Although Chardin lived during the Rococo period he is not considered a Rococo artist. He was greatly influenced by the Flemish and Dutch painters and preferred subjects such as still lifes and genre paintings of people doing simple, everyday tasks as well as their style of laying down the paint. When he presented his two paintings to the Royal Academie, they thought the pictures were Flemish and that Chardin was a representative of their maker. The Flemish (and Chardin’s) style is characterized by the use of thickly-layered brush strokes and thin luminous glazes.

Chardin is considered a master of still life. He put a lot of thought into arranging his subjects and depicting them realistically. He uses just a few colors, usually earth colors and prefers a soft diffusion of light. The glazes on his paintings allow light to bounce within their layers and eventually out to create a glow.

Chardin started painting game/meat and fruit in a kitchen setting. His friends teased him by saying he was the “painter of dead animals.” He later added pots, pans and containers into his subject matter. Later in life he painted portraits (upon the dare of a fellow artist to give it a try). Some historians attribute the switch to painting children and mothers with children to the deaths of family members. (Chardin lost his 1st wife at a young age and later, their toddler daughter. Years later his adult son committed suicide. Chardin also lost a young daughter from his 2nd marriage).

One obstacle Chardin could never overcome was the snobbery from “grand genre” artists whose works were from literature, history or religion and considered superior and more moral over other subjects. This hampered recognition and lucrative commissions for Chardin. Despite the negative attitudes and occasional comments of the snobbish “grand genre” painters, Chardin’s friends and colleges supported and defended him as a great artist and he did receive patronage from high society and royalty (it just didn’t pay as well as the more respected “grand genre” works).

Chardin liked to work with oil paints and pastels. If a work was popular, he’d paint duplicates and also had assistants make affordable engraving copies for sale. Middle class people were moving up in society and buying art. The middle class class was a great market for Chardin.


Chardin's works were not dated so it is difficult to place them on a timeline. Historians have to use references from diaries of others and exhibition information to date them as well as chronicle Chardin’s life. Contrary to what the academies taught, Chardin did not make numerous sketches before doing the final painting. He liked to jump right into the painting process.
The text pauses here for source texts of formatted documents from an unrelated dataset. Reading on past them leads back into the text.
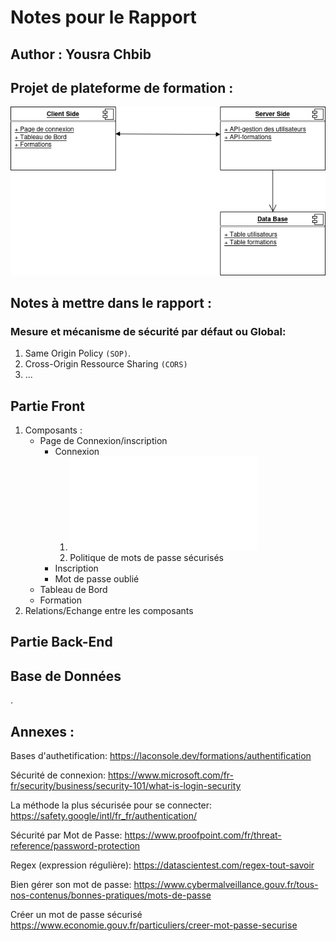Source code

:# Notes pour le Rapport
## Author : Yousra Chbib
## Projet de plateforme de formation :
![Architecture](architecture.drawio.png)

## Notes à mettre dans le rapport : 
### Mesure et mécanisme de sécurité par défaut ou Global: 
1. Same Origin Policy `(SOP)`.
2. Cross-Origin Ressource Sharing `(CORS)`
3. ...

## Partie Front
1. Composants :
    - Page de Connexion/inscription
        - Connexion
            1. ![Sécurisation du nom d’utilisateur ](username.md)
            2. Politique de mots de passe sécurisés
        - Inscription
        - Mot de passe oublié
    - Tableau de Bord
    - Formation
2. Relations/Echange entre les composants
## Partie Back-End
## Base de Données
























.
## Annexes : 
Bases d'authetification: 
https://laconsole.dev/formations/authentification

Sécurité de connexion: 
https://www.microsoft.com/fr-fr/security/business/security-101/what-is-login-security

La méthode la plus sécurisée pour se connecter: 
https://safety.google/intl/fr_fr/authentication/

Sécurité par Mot de Passe: 
https://www.proofpoint.com/fr/threat-reference/password-protection

Regex (expression régulière):
https://datascientest.com/regex-tout-savoir

Bien gérer son mot de passe: 
https://www.cybermalveillance.gouv.fr/tous-nos-contenus/bonnes-pratiques/mots-de-passe

Créer un mot de passe sécurisé
https://www.economie.gouv.fr/particuliers/creer-mot-passe-securise
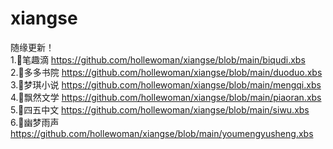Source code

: # xiangse
随缘更新！</br>
1.🐠笔趣滴
https://github.com/hollewoman/xiangse/blob/main/biqudi.xbs</br>
2.🐠多多书院
https://github.com/hollewoman/xiangse/blob/main/duoduo.xbs</br>
3.🐠梦琪小说
https://github.com/hollewoman/xiangse/blob/main/mengqi.xbs</br>
4.🐠飘然文学
https://github.com/hollewoman/xiangse/blob/main/piaoran.xbs</br>
5.🐠四五中文
https://github.com/hollewoman/xiangse/blob/main/siwu.xbs</br>
6.🐠幽梦雨声
https://github.com/hollewoman/xiangse/blob/main/youmengyusheng.xbs</br>
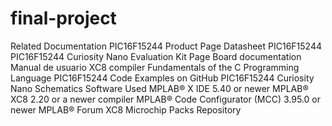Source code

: # final-project
Related Documentation
PIC16F15244 Product Page
Datasheet PIC16F15244
PIC16F15244 Curiosity Nano Evaluation Kit Page
Board documentation
Manual de usuario XC8 compiler
Fundamentals of the C Programming Language
PIC16F15244 Code Examples on GitHub
PIC16F15244 Curiosity Nano Schematics
Software Used
MPLAB® X IDE 5.40 or newer
MPLAB® XC8 2.20 or a newer compiler
MPLAB® Code Configurator (MCC) 3.95.0 or newer
MPLAB® Forum XC8
Microchip Packs Repository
Historians say that Chardin’s work was a great influence upon Manet, Cezanne, Soutine, Braque, Morandi and Lucien Freud. Matisse once said he greatly admired Chardin’s work. One of his more famous students is Jean-Honore Fragonard who later became a famous Rococo artist.

Today Chardin’s works are in the Louvre and other major museums. His paintings have always been highly valued. Although not worth much originally, his pastel works are now also highly valued.




The Painting - "The Young Draftsman" aka "Young Man Sharpening Pencil"





I searched a database that tells where original works of art are located. I found that this picture is in The Louvre. The database info is in French so I translated it using babelfish.yahoo.com. The real title of this picture is “Le jeune dissinateur” which translates literally into “The Young Draftsman.” (I do not know why some sources are calling it “Young Man Sharpening Pencil”). The subject is a young man/teen using a knife to sharpen his pencil. Pencil sharpeners weren't invented about 10 years after this picture was created. If you turn the painting sideways counter clockwise you can see that he is drawing a profile of a man with a long beard. The draftsman has his hair pulled back into a long ponytail with a bow and is wearing a tricorner hat, popular throughout Western Europe and The American Colonies during the 18th century. It later fell out of favor, timed with the American and French Revolutions. The painting is about 31.5 inches high by 25.6 inches wide. The estimated painting date is 1737 when Chardin was 38 years old. Above is the actual picture in its frame at The Louvre.